**WHAT THE EXERCISE ASKS**
Please copy exactly the lines from the first in the records through the line that contains "19:18:29 | 20:40:35 |", but not the pictures.

**MATERIAL TO PROCESS**
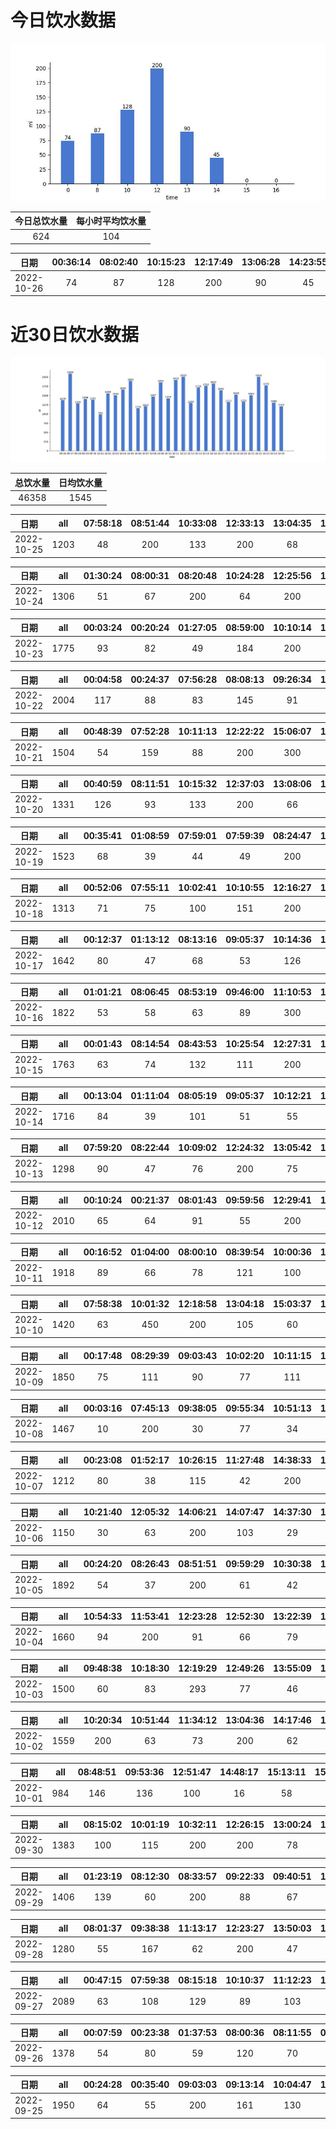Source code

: # 今日饮水数据

<div align=center>
<img src="today.jpg" style="zoom: 100%;" />

| 今日总饮水量 | 每小时平均饮水量 |
| :----: | :----: |
| 624 | 104 |
</div>

| 日期 | 00:36:14 | 08:02:40 | 10:15:23 | 12:17:49 | 13:06:28 | 14:23:55 |
| :----: | :----: | :----: | :----: | :----: | :----: | :----: |
| 2022-10-26 | 74 | 87 | 128 | 200 | 90 | 45 |

# 近30日饮水数据

<div align=center>
<img src="30.jpg"style="zoom: 100%;" />

| 总饮水量 | 日均饮水量 |
| :----: | :----: |
| 46358 | 1545 |
</div>

| 日期 | all | 07:58:18 | 08:51:44 | 10:33:08 | 12:33:13 | 13:04:35 | 15:21:01 | 17:25:43 | 20:38:36 | 22:42:04 | 23:16:50 | 23:51:45 |
| :----: | :----: | :----: | :----: | :----: | :----: | :----: | :----: | :----: | :----: | :----: | :----: | :----: |
| 2022-10-25 | 1203 | 48 | 200 | 133 | 200 | 68 | 50 | 200 | 71 | 80 | 61 | 92 |

| 日期 | all | 01:30:24 | 08:00:31 | 08:20:48 | 10:24:28 | 12:25:56 | 13:02:21 | 14:39:48 | 15:13:54 | 17:15:45 | 17:58:54 | 18:47:03 | 20:29:55 | 21:01:59 | 21:58:35 | 22:49:11 | 22:54:47 |
| :----: | :----: | :----: | :----: | :----: | :----: | :----: | :----: | :----: | :----: | :----: | :----: | :----: | :----: | :----: | :----: | :----: | :----: |
| 2022-10-24 | 1306 | 51 | 67 | 200 | 64 | 200 | 35 | 71 | 58 | 200 | 54 | 35 | 37 | 42 | 47 | 88 | 57 |

| 日期 | all | 00:03:24 | 00:20:24 | 01:27:05 | 08:59:00 | 10:10:14 | 12:55:03 | 13:19:25 | 13:42:09 | 16:06:48 | 17:16:51 | 18:43:42 | 19:39:56 | 20:44:18 | 21:39:09 | 22:10:57 | 22:43:23 | 23:14:11 | 23:55:17 |
| :----: | :----: | :----: | :----: | :----: | :----: | :----: | :----: | :----: | :----: | :----: | :----: | :----: | :----: | :----: | :----: | :----: | :----: | :----: | :----: |
| 2022-10-23 | 1775 | 93 | 82 | 49 | 184 | 200 | 200 | 38 | 43 | 48 | 200 | 71 | 117 | 55 | 100 | 70 | 134 | 44 | 47 |

| 日期 | all | 00:04:58 | 00:24:37 | 07:56:28 | 08:08:13 | 09:26:34 | 11:16:55 | 12:30:58 | 12:43:43 | 12:46:10 | 15:04:18 | 15:14:09 | 17:26:00 | 19:18:29 | 20:40:35 |
| :----: | :----: | :----: | :----: | :----: | :----: | :----: | :----: | :----: | :----: | :----: | :----: | :----: | :----: | :----: | :----: |
| 2022-10-22 | 2004 | 117 | 88 | 83 | 145 | 91 | 70 | 200 | 77 | 112 | 88 | 133 | 200 | 400 | 200 |

| 日期 | all | 00:48:39 | 07:52:28 | 10:11:13 | 12:22:22 | 15:06:07 | 15:58:18 | 17:12:12 | 19:01:38 | 20:40:25 | 21:40:52 |
| :----: | :----: | :----: | :----: | :----: | :----: | :----: | :----: | :----: | :----: | :----: | :----: |
| 2022-10-21 | 1504 | 54 | 159 | 88 | 200 | 300 | 64 | 98 | 71 | 400 | 70 |

| 日期 | all | 00:40:59 | 08:11:51 | 10:15:32 | 12:37:03 | 13:08:06 | 14:05:01 | 15:06:35 | 17:21:32 | 17:32:55 | 20:52:00 | 21:48:08 | 21:48:39 | 22:07:25 | 22:28:59 |
| :----: | :----: | :----: | :----: | :----: | :----: | :----: | :----: | :----: | :----: | :----: | :----: | :----: | :----: | :----: | :----: |
| 2022-10-20 | 1331 | 126 | 93 | 133 | 200 | 66 | 46 | 58 | 200 | 57 | 35 | 53 | 63 | 100 | 101 |

| 日期 | all | 00:35:41 | 01:08:59 | 07:59:01 | 07:59:39 | 08:24:47 | 10:00:04 | 12:30:20 | 12:59:50 | 14:52:53 | 16:04:00 | 17:30:30 | 19:40:24 | 21:43:42 | 22:24:43 | 23:05:44 |
| :----: | :----: | :----: | :----: | :----: | :----: | :----: | :----: | :----: | :----: | :----: | :----: | :----: | :----: | :----: | :----: | :----: |
| 2022-10-19 | 1523 | 68 | 39 | 44 | 49 | 200 | 154 | 200 | 96 | 101 | 78 | 200 | 58 | 48 | 77 | 111 |

| 日期 | all | 00:52:06 | 07:55:11 | 10:02:41 | 10:10:55 | 12:16:27 | 13:06:36 | 17:20:42 | 20:55:10 | 23:23:01 |
| :----: | :----: | :----: | :----: | :----: | :----: | :----: | :----: | :----: | :----: | :----: |
| 2022-10-18 | 1313 | 71 | 75 | 100 | 151 | 200 | 156 | 200 | 60 | 300 |

| 日期 | all | 00:12:37 | 01:13:12 | 08:13:16 | 09:05:37 | 10:14:36 | 12:22:12 | 13:08:41 | 15:06:17 | 15:53:55 | 17:19:11 | 19:00:10 | 19:37:58 | 20:43:51 | 21:51:47 | 22:22:13 | 23:04:17 | 23:52:57 |
| :----: | :----: | :----: | :----: | :----: | :----: | :----: | :----: | :----: | :----: | :----: | :----: | :----: | :----: | :----: | :----: | :----: | :----: | :----: |
| 2022-10-17 | 1642 | 80 | 47 | 68 | 53 | 126 | 200 | 131 | 157 | 124 | 200 | 138 | 74 | 25 | 73 | 60 | 41 | 45 |

| 日期 | all | 01:01:21 | 08:06:45 | 08:53:19 | 09:46:00 | 11:10:53 | 11:35:20 | 12:34:09 | 12:52:20 | 13:40:37 | 15:14:38 | 17:24:11 | 20:16:43 | 21:06:44 | 21:30:19 | 22:06:02 | 22:39:50 |
| :----: | :----: | :----: | :----: | :----: | :----: | :----: | :----: | :----: | :----: | :----: | :----: | :----: | :----: | :----: | :----: | :----: | :----: |
| 2022-10-16 | 1822 | 53 | 58 | 63 | 89 | 300 | 71 | 200 | 115 | 82 | 134 | 200 | 140 | 62 | 108 | 87 | 60 |

| 日期 | all | 00:01:43 | 08:14:54 | 08:43:53 | 10:25:54 | 12:27:31 | 13:03:21 | 14:49:34 | 15:13:04 | 16:21:27 | 16:47:55 | 17:18:22 | 18:59:48 | 19:37:24 | 20:29:29 | 21:51:59 | 22:09:21 | 22:27:51 | 23:34:46 |
| :----: | :----: | :----: | :----: | :----: | :----: | :----: | :----: | :----: | :----: | :----: | :----: | :----: | :----: | :----: | :----: | :----: | :----: | :----: | :----: |
| 2022-10-15 | 1763 | 63 | 74 | 132 | 111 | 200 | 116 | 121 | 71 | 152 | 67 | 200 | 65 | 130 | 69 | 43 | 33 | 45 | 71 |

| 日期 | all | 00:13:04 | 01:11:04 | 08:05:19 | 09:05:37 | 10:12:21 | 12:18:19 | 13:04:09 | 14:10:08 | 15:02:25 | 16:56:40 | 18:34:10 | 19:04:27 | 19:48:55 | 20:29:22 | 20:59:48 | 21:29:24 | 22:30:51 | 22:56:34 | 23:26:33 |
| :----: | :----: | :----: | :----: | :----: | :----: | :----: | :----: | :----: | :----: | :----: | :----: | :----: | :----: | :----: | :----: | :----: | :----: | :----: | :----: | :----: |
| 2022-10-14 | 1716 | 84 | 39 | 101 | 51 | 55 | 200 | 55 | 113 | 114 | 108 | 36 | 55 | 100 | 99 | 155 | 88 | 82 | 65 | 116 |

| 日期 | all | 07:59:20 | 08:22:44 | 10:09:02 | 12:24:32 | 13:05:42 | 14:01:18 | 15:12:56 | 17:27:33 | 20:17:03 | 21:35:27 | 22:36:06 |
| :----: | :----: | :----: | :----: | :----: | :----: | :----: | :----: | :----: | :----: | :----: | :----: | :----: |
| 2022-10-13 | 1298 | 90 | 47 | 76 | 200 | 75 | 180 | 167 | 200 | 111 | 74 | 78 |

| 日期 | all | 00:10:24 | 00:21:37 | 08:01:43 | 09:59:56 | 12:29:41 | 13:32:59 | 15:14:16 | 16:41:27 | 17:19:42 | 17:39:01 | 20:43:40 | 21:51:34 | 23:25:16 | 23:52:50 |
| :----: | :----: | :----: | :----: | :----: | :----: | :----: | :----: | :----: | :----: | :----: | :----: | :----: | :----: | :----: | :----: |
| 2022-10-12 | 2010 | 65 | 64 | 91 | 55 | 200 | 151 | 130 | 55 | 200 | 43 | 75 | 500 | 224 | 157 |

| 日期 | all | 00:16:52 | 01:04:00 | 08:00:10 | 08:39:54 | 10:00:36 | 12:24:49 | 13:04:50 | 14:17:49 | 17:16:57 | 18:26:43 | 19:53:06 | 21:15:29 | 22:34:28 | 23:32:00 |
| :----: | :----: | :----: | :----: | :----: | :----: | :----: | :----: | :----: | :----: | :----: | :----: | :----: | :----: | :----: | :----: |
| 2022-10-11 | 1918 | 89 | 66 | 78 | 121 | 100 | 200 | 134 | 112 | 200 | 149 | 86 | 66 | 500 | 17 |

| 日期 | all | 07:58:38 | 10:01:32 | 12:18:58 | 13:04:18 | 15:03:37 | 17:17:30 | 18:48:16 | 19:50:42 | 21:04:20 | 21:31:44 | 23:02:01 | 23:15:54 |
| :----: | :----: | :----: | :----: | :----: | :----: | :----: | :----: | :----: | :----: | :----: | :----: | :----: | :----: |
| 2022-10-10 | 1420 | 63 | 450 | 200 | 105 | 60 | 200 | 64 | 51 | 76 | 56 | 50 | 45 |

| 日期 | all | 00:17:48 | 08:29:39 | 09:03:43 | 10:02:20 | 10:11:15 | 11:38:28 | 12:16:26 | 13:12:10 | 15:00:16 | 16:51:04 | 17:17:50 | 18:16:22 | 20:44:25 | 21:30:02 | 22:06:36 | 22:37:08 | 23:10:20 | 23:47:13 |
| :----: | :----: | :----: | :----: | :----: | :----: | :----: | :----: | :----: | :----: | :----: | :----: | :----: | :----: | :----: | :----: | :----: | :----: | :----: | :----: |
| 2022-10-09 | 1850 | 75 | 111 | 90 | 77 | 111 | 110 | 200 | 79 | 121 | 126 | 200 | 141 | 52 | 69 | 35 | 82 | 83 | 88 |

| 日期 | all | 00:03:16 | 07:45:13 | 09:38:05 | 09:55:34 | 10:51:13 | 14:46:57 | 17:24:41 | 18:41:27 | 19:41:53 | 21:03:56 | 21:49:10 | 22:08:21 | 22:12:17 | 22:16:39 |
| :----: | :----: | :----: | :----: | :----: | :----: | :----: | :----: | :----: | :----: | :----: | :----: | :----: | :----: | :----: | :----: |
| 2022-10-08 | 1467 | 10 | 200 | 30 | 77 | 34 | 123 | 136 | 500 | 28 | 60 | 46 | 64 | 76 | 83 |

| 日期 | all | 00:23:08 | 01:52:17 | 10:26:15 | 11:27:48 | 14:38:33 | 15:01:42 | 15:32:00 | 16:34:37 | 18:03:05 | 18:33:29 | 18:47:45 | 22:18:42 | 22:57:46 |
| :----: | :----: | :----: | :----: | :----: | :----: | :----: | :----: | :----: | :----: | :----: | :----: | :----: | :----: | :----: |
| 2022-10-07 | 1212 | 80 | 38 | 115 | 42 | 200 | 49 | 96 | 55 | 87 | 56 | 72 | 300 | 22 |

| 日期 | all | 10:21:40 | 12:05:32 | 14:06:21 | 14:07:47 | 14:37:30 | 15:37:29 | 16:08:58 | 16:44:34 | 18:14:31 | 19:06:54 | 19:22:59 | 19:53:20 | 21:28:22 |
| :----: | :----: | :----: | :----: | :----: | :----: | :----: | :----: | :----: | :----: | :----: | :----: | :----: | :----: | :----: |
| 2022-10-06 | 1150 | 30 | 63 | 200 | 103 | 29 | 83 | 34 | 76 | 59 | 200 | 71 | 67 | 135 |

| 日期 | all | 00:24:20 | 08:26:43 | 08:51:51 | 09:59:29 | 10:30:38 | 12:08:56 | 12:38:37 | 14:03:24 | 14:36:20 | 15:07:02 | 15:37:31 | 16:37:26 | 16:40:56 | 17:25:04 | 18:54:55 | 19:24:34 | 19:40:14 | 20:10:37 | 21:30:12 | 22:01:47 | 23:30:15 |
| :----: | :----: | :----: | :----: | :----: | :----: | :----: | :----: | :----: | :----: | :----: | :----: | :----: | :----: | :----: | :----: | :----: | :----: | :----: | :----: | :----: | :----: | :----: |
| 2022-10-05 | 1892 | 54 | 37 | 200 | 61 | 42 | 300 | 126 | 36 | 56 | 58 | 67 | 42 | 98 | 86 | 300 | 73 | 44 | 70 | 25 | 56 | 61 |

| 日期 | all | 10:54:33 | 11:53:41 | 12:23:28 | 12:52:30 | 13:22:39 | 14:28:51 | 14:48:32 | 15:19:04 | 16:40:44 | 20:40:28 | 21:49:11 | 21:59:00 | 22:18:01 | 22:48:31 | 23:48:26 |
| :----: | :----: | :----: | :----: | :----: | :----: | :----: | :----: | :----: | :----: | :----: | :----: | :----: | :----: | :----: | :----: | :----: |
| 2022-10-04 | 1660 | 94 | 200 | 91 | 66 | 79 | 130 | 45 | 98 | 109 | 300 | 29 | 77 | 83 | 162 | 97 |

| 日期 | all | 09:48:38 | 10:18:30 | 12:19:29 | 12:49:26 | 13:55:09 | 14:28:43 | 14:31:23 | 15:14:08 | 16:14:24 | 16:58:51 | 17:27:18 | 17:58:46 | 19:46:06 | 20:51:42 | 21:21:29 | 22:51:36 |
| :----: | :----: | :----: | :----: | :----: | :----: | :----: | :----: | :----: | :----: | :----: | :----: | :----: | :----: | :----: | :----: | :----: | :----: |
| 2022-10-03 | 1500 | 60 | 83 | 293 | 77 | 46 | 49 | 106 | 69 | 96 | 47 | 57 | 100 | 200 | 84 | 80 | 53 |

| 日期 | all | 10:20:34 | 10:51:44 | 11:34:12 | 13:04:36 | 14:17:46 | 14:47:45 | 15:47:43 | 16:22:44 | 17:52:27 | 18:23:21 | 21:33:21 | 21:46:40 | 22:46:27 | 23:12:54 |
| :----: | :----: | :----: | :----: | :----: | :----: | :----: | :----: | :----: | :----: | :----: | :----: | :----: | :----: | :----: | :----: |
| 2022-10-02 | 1559 | 200 | 63 | 73 | 200 | 62 | 134 | 76 | 27 | 87 | 79 | 200 | 97 | 91 | 170 |

| 日期 | all | 08:48:51 | 09:53:36 | 12:51:47 | 14:48:17 | 15:13:11 | 15:54:52 | 16:32:17 | 18:02:29 | 19:57:55 | 20:03:43 | 20:27:31 |
| :----: | :----: | :----: | :----: | :----: | :----: | :----: | :----: | :----: | :----: | :----: | :----: | :----: |
| 2022-10-01 | 984 | 146 | 136 | 100 | 16 | 58 | 46 | 31 | 67 | 200 | 67 | 117 |

| 日期 | all | 08:15:02 | 10:01:19 | 10:32:11 | 12:26:15 | 13:00:24 | 14:58:53 | 16:08:39 | 16:52:52 | 18:27:35 | 21:20:30 | 22:50:21 | 23:59:56 |
| :----: | :----: | :----: | :----: | :----: | :----: | :----: | :----: | :----: | :----: | :----: | :----: | :----: | :----: |
| 2022-09-30 | 1383 | 100 | 115 | 200 | 200 | 78 | 130 | 38 | 58 | 96 | 32 | 300 | 36 |

| 日期 | all | 01:23:19 | 08:12:30 | 08:33:57 | 09:22:33 | 09:40:51 | 12:14:17 | 13:09:20 | 15:01:57 | 15:44:58 | 17:44:36 | 19:14:28 | 20:28:46 | 21:58:59 | 22:31:15 |
| :----: | :----: | :----: | :----: | :----: | :----: | :----: | :----: | :----: | :----: | :----: | :----: | :----: | :----: | :----: | :----: |
| 2022-09-29 | 1406 | 139 | 60 | 200 | 88 | 67 | 200 | 22 | 100 | 55 | 91 | 200 | 38 | 72 | 74 |

| 日期 | all | 08:01:37 | 09:38:38 | 11:13:17 | 12:23:27 | 13:50:03 | 13:54:20 | 17:16:44 | 18:41:45 | 20:41:07 | 21:33:06 | 21:34:19 | 21:57:51 | 23:18:41 | 23:37:08 |
| :----: | :----: | :----: | :----: | :----: | :----: | :----: | :----: | :----: | :----: | :----: | :----: | :----: | :----: | :----: | :----: |
| 2022-09-28 | 1280 | 55 | 167 | 62 | 200 | 47 | 57 | 200 | 67 | 70 | 99 | 11 | 80 | 67 | 98 |

| 日期 | all | 00:47:15 | 07:59:38 | 08:15:18 | 10:10:37 | 11:12:23 | 12:24:19 | 13:01:54 | 15:02:29 | 15:14:06 | 17:20:41 | 19:12:13 | 19:53:09 | 20:28:03 | 20:45:34 | 21:08:15 | 22:08:21 | 23:41:40 |
| :----: | :----: | :----: | :----: | :----: | :----: | :----: | :----: | :----: | :----: | :----: | :----: | :----: | :----: | :----: | :----: | :----: | :----: | :----: |
| 2022-09-27 | 2089 | 63 | 108 | 129 | 89 | 103 | 200 | 88 | 70 | 200 | 200 | 56 | 50 | 58 | 65 | 58 | 500 | 52 |

| 日期 | all | 00:07:59 | 00:23:38 | 01:37:53 | 08:00:36 | 08:11:55 | 09:50:36 | 12:20:22 | 13:00:21 | 14:27:05 | 15:45:59 | 20:53:55 | 20:54:26 | 22:03:47 | 22:23:51 | 22:56:16 |
| :----: | :----: | :----: | :----: | :----: | :----: | :----: | :----: | :----: | :----: | :----: | :----: | :----: | :----: | :----: | :----: | :----: |
| 2022-09-26 | 1378 | 54 | 80 | 59 | 120 | 70 | 72 | 200 | 109 | 78 | 75 | 42 | 200 | 62 | 76 | 81 |

| 日期 | all | 00:24:28 | 00:35:40 | 09:03:03 | 09:13:14 | 10:04:47 | 11:16:56 | 11:45:58 | 11:59:13 | 12:25:05 | 12:36:52 | 12:40:47 | 13:01:22 | 14:06:28 | 14:30:48 | 17:10:59 | 21:56:43 | 22:25:02 | 22:53:04 |
| :----: | :----: | :----: | :----: | :----: | :----: | :----: | :----: | :----: | :----: | :----: | :----: | :----: | :----: | :----: | :----: | :----: | :----: | :----: | :----: |
| 2022-09-25 | 1950 | 64 | 55 | 200 | 161 | 130 | 60 | 60 | 112 | 200 | 72 | 88 | 55 | 108 | 99 | 200 | 90 | 100 | 96 |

**ANSWER SECTION**
Source code

: # 今日饮水数据

<div align=center>
<img src="today.jpg" style="zoom: 100%;" />

| 今日总饮水量 | 每小时平均饮水量 |
| :----: | :----: |
| 624 | 104 |
</div>

| 日期 | 00:36:14 | 08:02:40 | 10:15:23 | 12:17:49 | 13:06:28 | 14:23:55 |
| :----: | :----: | :----: | :----: | :----: | :----: | :----: |
| 2022-10-26 | 74 | 87 | 128 | 200 | 90 | 45 |

# 近30日饮水数据

<div align=center>
<img src="30.jpg"style="zoom: 100%;" />

| 总饮水量 | 日均饮水量 |
| :----: | :----: |
| 46358 | 1545 |
</div>

| 日期 | all | 07:58:18 | 08:51:44 | 10:33:08 | 12:33:13 | 13:04:35 | 15:21:01 | 17:25:43 | 20:38:36 | 22:42:04 | 23:16:50 | 23:51:45 |
| :----: | :----: | :----: | :----: | :----: | :----: | :----: | :----: | :----: | :----: | :----: | :----: | :----: |
| 2022-10-25 | 1203 | 48 | 200 | 133 | 200 | 68 | 50 | 200 | 71 | 80 | 61 | 92 |

| 日期 | all | 01:30:24 | 08:00:31 | 08:20:48 | 10:24:28 | 12:25:56 | 13:02:21 | 14:39:48 | 15:13:54 | 17:15:45 | 17:58:54 | 18:47:03 | 20:29:55 | 21:01:59 | 21:58:35 | 22:49:11 | 22:54:47 |
| :----: | :----: | :----: | :----: | :----: | :----: | :----: | :----: | :----: | :----: | :----: | :----: | :----: | :----: | :----: | :----: | :----: | :----: |
| 2022-10-24 | 1306 | 51 | 67 | 200 | 64 | 200 | 35 | 71 | 58 | 200 | 54 | 35 | 37 | 42 | 47 | 88 | 57 |

| 日期 | all | 00:03:24 | 00:20:24 | 01:27:05 | 08:59:00 | 10:10:14 | 12:55:03 | 13:19:25 | 13:42:09 | 16:06:48 | 17:16:51 | 18:43:42 | 19:39:56 | 20:44:18 | 21:39:09 | 22:10:57 | 22:43:23 | 23:14:11 | 23:55:17 |
| :----: | :----: | :----: | :----: | :----: | :----: | :----: | :----: | :----: | :----: | :----: | :----: | :----: | :----: | :----: | :----: | :----: | :----: | :----: | :----: |
| 2022-10-23 | 1775 | 93 | 82 | 49 | 184 | 200 | 200 | 38 | 43 | 48 | 200 | 71 | 117 | 55 | 100 | 70 | 134 | 44 | 47 |

| 日期 | all | 00:04:58 | 00:24:37 | 07:56:28 | 08:08:13 | 09:26:34 | 11:16:55 | 12:30:58 | 12:43:43 | 12:46:10 | 15:04:18 | 15:14:09 | 17:26:00 | 19:18:29 | 20:40:35 |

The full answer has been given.